The “Will The Real Mitt Romney Please Stand Up” video, which mashes up Mitt and Eminem, has gone viral. What could Romney learn from Slim Shady?
It is pricelessly funny because it shows exactly what Romney is incapable of learning: humor, any fluency with the pop culture devoured by his fellow citizens, or any understanding of any milieu beyond the gates of a patrician country club in Belmont, Grosse Pointe or La Jolla. Though Romney and Eminem are both white products of Detroit, they might as well be from two different countries. And as Jonathan Chait has argued in New York, the 2012 election is likely to be the last stand for the older, demographically antique America that Romney embodies.
Romney may be almost too ripe for parody. Won’t the gags and Web parodies get old?
Never. Letterman landed a new dog joke just this week. (“It was such a beautiful day today, Mitt Romney was riding on the roof of his car.”) Comedy is the only business we can be certain that a Romney presidency would grow.
Robert De Niro was caught making a totally innocuous joke about the country not being “ready for a white first lady.” Both the White House and Newt Gingrich called it offensive. Does no one have a sense of humor anymore?
Yes, people do, but not in politics. It’s particularly ridiculous that Michelle Obama’s spokesperson weighed in on this. You know damn well that the current not-white First Lady found it funny.
Speaking of race, what’s going to happen when the GOP candidates respond when they are (perhaps inevitably) asked about the Trayvon Martin case in Florida?
Their party has very few African-American adherents and is prone to claiming that all cases like this are hoaxes trumped up by liberals. To make matters more complicated, the killer is a Hispanic and the GOP has been openly hostile to Latinos throughout this cycle, right through Santorum’s dictum last weekend that Puerto Ricans learn English before they can qualify for statehood. Now that Michael Steele has abdicated, it would be no surprise if the GOP candidates outsourced the question to Herman Cain if he can be dragged out of whatever boudoir he’s in.
Last year, Paul Ryan again proposed a budget that cut and privatized Medicare, and the GOP ran away from it after it polled terribly. Yesterday, he did it again. What gives? And does this play into the presidential race?

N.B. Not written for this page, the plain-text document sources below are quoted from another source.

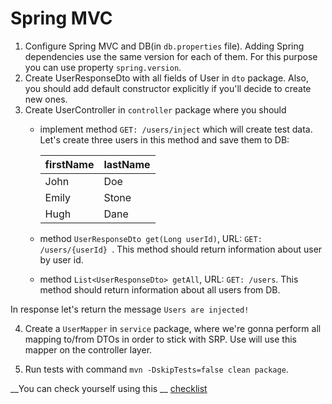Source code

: # Spring MVC

1. Configure Spring MVC and DB(in `db.properties` file). Adding Spring dependencies use the same version for each of
   them.
   For this purpose you can use property `spring.version`.
3. Create UserResponseDto with all fields of User in `dto` package.
   Also, you should add default constructor explicitly if you'll decide to create new ones.
4. Create UserController in ``controller`` package where you should
    - implement method ```GET: /users/inject``` which will create test data. Let's create three users in this method and
      save them to DB:

      firstName  | lastName
            ------------- | -------------
      John  | Doe
      Emily  | Stone
      Hugh  | Dane
    - method ```UserResponseDto get(Long userId)```, URL: ```GET: /users/{userId} ```. This method should return
      information about user by user id.
    - method ```List<UserResponseDto> getAll```, URL: ```GET: /users```. This method should return information about all
      users from DB.

In response let's return the message ``Users are injected!``

4. Create a `UserMapper` in `service` package, where we're gonna perform all mapping to/from DTOs in order to stick with
   SRP. Use will use this mapper on the controller layer.

4. Run tests with command `mvn -DskipTests=false clean package`.

__You can check yourself using this
__ [checklist](https://mate-academy.github.io/jv-program-common-mistakes/java-spring/web/java-spring-web)
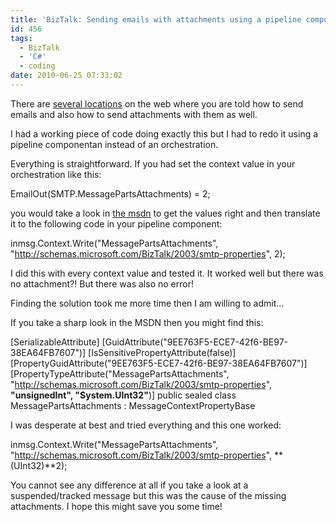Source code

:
 ```yaml
---
title: 'BizTalk: Sending emails with attachments using a pipeline component'
id: 456
tags:
  - BizTalk
  - 'C#'
  - coding
date: 2010-06-25 07:33:02
---
```


There are [several locations](http://www.tech-archive.net/Archive/BizTalk/microsoft.public.biztalk.general/2006-12/msg00141.html) on the web where you are told how to send emails and also how to send attachments with them as well.

I had a working piece of code doing exactly this but I had to redo it using a pipeline componentan instead of an orchestration.

Everything is straightforward. If you had set the context value in your orchestration like this:

EmailOut(SMTP.MessagePartsAttachments) = 2;

you would take a look in [the msdn](http://msdn.microsoft.com/en-us/library/smtp.messagepartsattachments%28BTS.10%29.aspx) to get the values right and then translate it to the following code in your pipeline component:

inmsg.Context.Write("MessagePartsAttachments",
"http://schemas.microsoft.com/BizTalk/2003/smtp-properties", 2);

I did this with every context value and tested it. It worked well but there was no attachment?! But there was also no error!

Finding the solution took me more time then I am willing to admit...

If you take a sharp look in the MSDN then you might find this:

[SerializableAttribute]
[GuidAttribute("9EE763F5-ECE7-42f6-BE97-38EA64FB7607")]
[IsSensitivePropertyAttribute(false)]
[PropertyGuidAttribute("9EE763F5-ECE7-42f6-BE97-38EA64FB7607")]
[PropertyTypeAttribute("MessagePartsAttachments",
"http://schemas.microsoft.com/BizTalk/2003/smtp-properties",
**"unsignedInt", "System.UInt32"**)]
public sealed class MessagePartsAttachments : MessageContextPropertyBase

I was desperate at best and tried everything and this one worked:

inmsg.Context.Write("MessagePartsAttachments",
"http://schemas.microsoft.com/BizTalk/2003/smtp-properties", **(UInt32)**2);

You cannot see any difference at all if you take a look at a suspended/tracked message but this was the cause of the missing attachments. I hope this might save you some time!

Again, you see the impenetrability of the GOP bubble, and just how far right the party has moved. Privatizing Medicare was one of Bush’s top domestic initiatives but it proved so politically toxic that he had to abandon it after his own party’s caucus in Congress bailed. Even the early tea-party protestors had placards saying “Get Government’s Hands Off My Medicare!” They may have been ignorant of the fact it’s a federal program, but they sure didn’t want anyone to fool with it. But here that idea is back again from Ryan — along with other bad ideas — and there are already some GOP radicals in the House saying his plan does not go far enough! This is a political gift to the Democrats. Since Obama tried in good faith to negotiate serious reform for Medicare and the other entitlements, only to be rebuffed by the Party of No, he can ram Ryan’s schemes down the GOP’s throat this fall with a clear conscience.
This weekend — Mad Men or Hunger Games?
I confess to having already seen the first, two-hour episode of Mad Men. The deal with the press is that you don’t give away any spoilers, and I won’t. But it is giving away nothing to say that one of the first props you see in the first scene is a handmade “Goldwater for President” poster, and that the ad men who posted it are behaving both badly and self-destructively.